By NHI Mgmt Group Editorial TeamPublished 2026-07-07Domain: EventsSource: 1Password

TL;DR: AI token usage is creating spend and governance blind spots that finance, IT, and security teams cannot reconcile with existing tools, according to 1Password. The real issue is not just cost tracking, but the absence of a shared control model for who can consume AI, how usage is attributed, and what gets governed.


At a glance

What this is: This is a webinar about AI spend governance, with the central finding that token usage is exposing control and attribution gaps across finance, IT, and security.

Why it matters: It matters because identity and access teams increasingly need to govern who can use AI systems, how consumption is attributed, and which controls prevent unmanaged usage from becoming a security and cost problem.

👉 Register for 1Password's live webinar on AI spend and governance


Context

AI token consumption has become a governance problem because usage is often distributed across multiple tools, making cost attribution and control ownership unclear. In practice, that means finance sees the bill, IT sees fragments of activity, and security is left trying to determine whether the spend reflects approved access or unmanaged use.

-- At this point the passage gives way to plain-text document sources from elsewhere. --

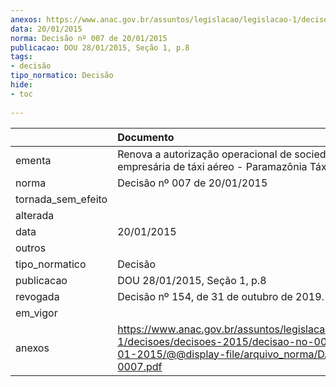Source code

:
 ```yaml
---
anexos: https://www.anac.gov.br/assuntos/legislacao/legislacao-1/decisoes/decisoes-2015/decisao-no-007-de-20-01-2015/@@display-file/arquivo_norma/DA2015-0007.pdf
data: 20/01/2015
norma: Decisão nº 007 de 20/01/2015
publicacao: DOU 28/01/2015, Seção 1, p.8
tags:
- decisão
tipo_normatico: Decisão
hide: 
- toc 
 
---
```


|                    | Documento                                                                                                                                                 |
|:-------------------|:----------------------------------------------------------------------------------------------------------------------------------------------------------|
| ementa             | Renova a autorização operacional de sociedade empresária de táxi aéreo - Paramazônia Táxi Aéreo Ltda.                                                     |
| norma              | Decisão nº 007 de 20/01/2015                                                                                                                              |
| tornada_sem_efeito |                                                                                                                                                           |
| alterada           |                                                                                                                                                           |
| data               | 20/01/2015                                                                                                                                                |
| outros             |                                                                                                                                                           |
| tipo_normatico     | Decisão                                                                                                                                                   |
| publicacao         | DOU 28/01/2015, Seção 1, p.8                                                                                                                              |
| revogada           | Decisão nº 154, de 31 de outubro de 2019.                                                                                                                 |
| em_vigor           |                                                                                                                                                           |
| anexos             | https://www.anac.gov.br/assuntos/legislacao/legislacao-1/decisoes/decisoes-2015/decisao-no-007-de-20-01-2015/@@display-file/arquivo_norma/DA2015-0007.pdf |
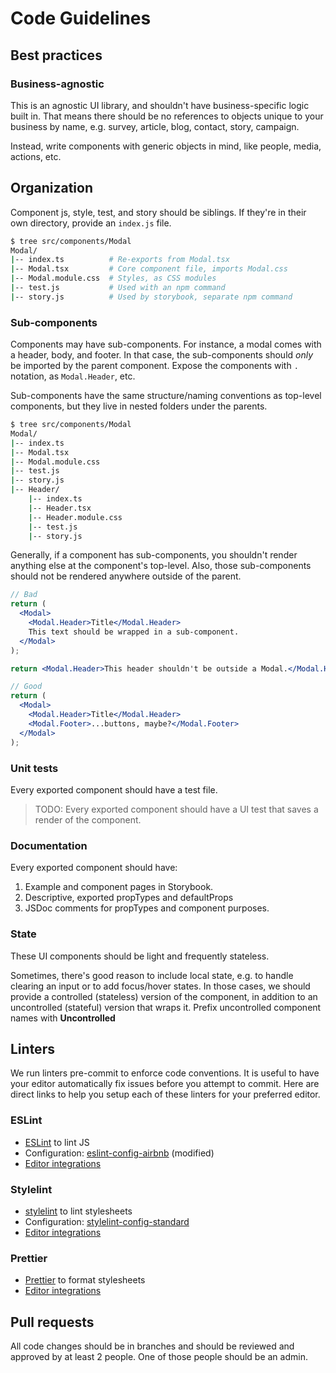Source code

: # Code Guidelines

## Best practices

### Business-agnostic

This is an agnostic UI library, and shouldn't have business-specific logic built in. That means there should be no references to objects unique to your business by name, e.g. survey, article, blog, contact, story, campaign.

Instead, write components with generic objects in mind, like people, media, actions, etc.

## Organization

Component js, style, test, and story should be siblings. If they're in their own directory, provide an `index.js` file.

```sh
$ tree src/components/Modal
Modal/
|-- index.ts          # Re-exports from Modal.tsx
|-- Modal.tsx         # Core component file, imports Modal.css
|-- Modal.module.css  # Styles, as CSS modules
|-- test.js           # Used with an npm command
|-- story.js          # Used by storybook, separate npm command
```

### Sub-components

Components may have sub-components. For instance, a modal comes with a header, body, and footer.
In that case, the sub-components should _only_ be imported by the parent component.
Expose the components with `.` notation, as `Modal.Header`, etc.

Sub-components have the same structure/naming conventions as top-level components, but they live in nested folders under the parents.

```sh
$ tree src/components/Modal
Modal/
|-- index.ts
|-- Modal.tsx
|-- Modal.module.css
|-- test.js
|-- story.js
|-- Header/
    |-- index.ts
    |-- Header.tsx
    |-- Header.module.css
    |-- test.js
    |-- story.js
```

Generally, if a component has sub-components, you shouldn't render anything else at the component's top-level. Also, those sub-components should not be rendered anywhere outside of the parent.

```jsx
// Bad
return (
  <Modal>
    <Modal.Header>Title</Modal.Header>
    This text should be wrapped in a sub-component.
  </Modal>
);

return <Modal.Header>This header shouldn't be outside a Modal.</Modal.Header>;

// Good
return (
  <Modal>
    <Modal.Header>Title</Modal.Header>
    <Modal.Footer>...buttons, maybe?</Modal.Footer>
  </Modal>
);
```

### Unit tests

Every exported component should have a test file.

> TODO: Every exported component should have a UI test that saves a render of the component.

### Documentation

Every exported component should have:

1. Example and component pages in Storybook.
2. Descriptive, exported propTypes and defaultProps
3. JSDoc comments for propTypes and component purposes.

### State

These UI components should be light and frequently stateless.

Sometimes, there's good reason to include local state, e.g. to handle clearing an input or to add focus/hover states. In those cases, we should provide a controlled (stateless) version of the component, in addition to an uncontrolled (stateful) version that wraps it. Prefix uncontrolled component names with **Uncontrolled**

## Linters

We run linters pre-commit to enforce code conventions. It is useful to have your editor automatically fix issues before you attempt to commit. Here are direct links to help you setup each of these linters for your preferred editor.

### ESLint

- [ESLint](https://eslint.org/) to lint JS
- Configuration: [eslint-config-airbnb](https://www.npmjs.com/package/eslint-config-airbnb) (modified)
- [Editor integrations](https://eslint.org/docs/user-guide/integrations#editors)

### Stylelint

- [stylelint](https://github.com/stylelint/stylelint) to lint stylesheets
- Configuration: [stylelint-config-standard](https://github.com/stylelint/stylelint-config-standard)
- [Editor integrations](https://stylelint.io/user-guide/complementary-tools/#editor-plugins)

### Prettier

- [Prettier](https://prettier.io/) to format stylesheets
- [Editor integrations](https://prettier.io/docs/en/editors.html)

## Pull requests

All code changes should be in branches and should be reviewed and approved by at least 2 people. One of those people should be an admin.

For identity practitioners, the underlying issue is not just AI spend. It is the lack of an identity control plane that can tie AI usage to accountable users, systems, and policies across human access, non-human identities, and emerging agentic workflows.


Key questions

Q: How should teams govern AI consumption when spend is spread across multiple tools?

A: Start by assigning one control owner for AI consumption governance and require shared evidence from finance, IT, and security. Then map usage back to the identity or workflow that generated it so spend, access, and accountability stay linked. Without that join, AI usage becomes visible only as a cost, not as governed behaviour.

Q: Why do existing IAM tools miss AI spend and usage risk?

A: Most IAM controls can show whether an identity can access an AI-enabled service, but they do not always show token consumption, workflow context, or whether the use was expected. That leaves a gap between access and consumption. The result is blind spending, weak attribution, and limited accountability.

Q: What breaks when AI usage is only managed by finance teams?

A: Finance can see the bill, but it usually cannot determine which identity, application, or workflow generated the usage. That means approved use, accidental use, and unmanaged use can look the same. Governance fails when cost control is disconnected from identity control and there is no operational owner for exceptions.

Q: How can organisations tell whether AI consumption is actually under control?

A: Look for three signals: usage tied to accountable identities, clear approval paths for exceptions, and reporting that separates normal workflow consumption from unexpected spikes. If those three signals are missing, the organisation may be paying for AI without governing it. The real test is whether usage can be explained, not just billed.


Background and context

AI token usage governance and cost attribution

AI token usage is the consumption layer that many organisations do not yet govern like an identity-controlled asset. When usage is spread across SaaS applications, embedded copilots, APIs, and internal tools, the organisation loses a reliable record of who initiated the action, which identity paid for it, and whether the usage was authorised. That creates a governance gap between financial control and access control. Identity teams usually manage entitlement, while finance manages spend, but AI consumption cuts across both domains.

Practical implication: align AI consumption reporting to the identities and applications that generate usage, not only to the invoice.

Why existing tools miss AI spend signals

Most existing controls were built to see access, not consumption. IAM, SSO, and even many SaaS management tools can tell you that a user or service account can reach an AI-enabled platform, but not necessarily how much token activity occurred, which workflow triggered it, or whether the usage is routine, accidental, or excessive. That distinction matters because AI spend can escalate without any traditional access anomaly. In other words, the control gap is telemetry quality, not simply budget oversight.

Practical implication: review whether your current stack records AI activity at the level of user, app, and workflow rather than only at login.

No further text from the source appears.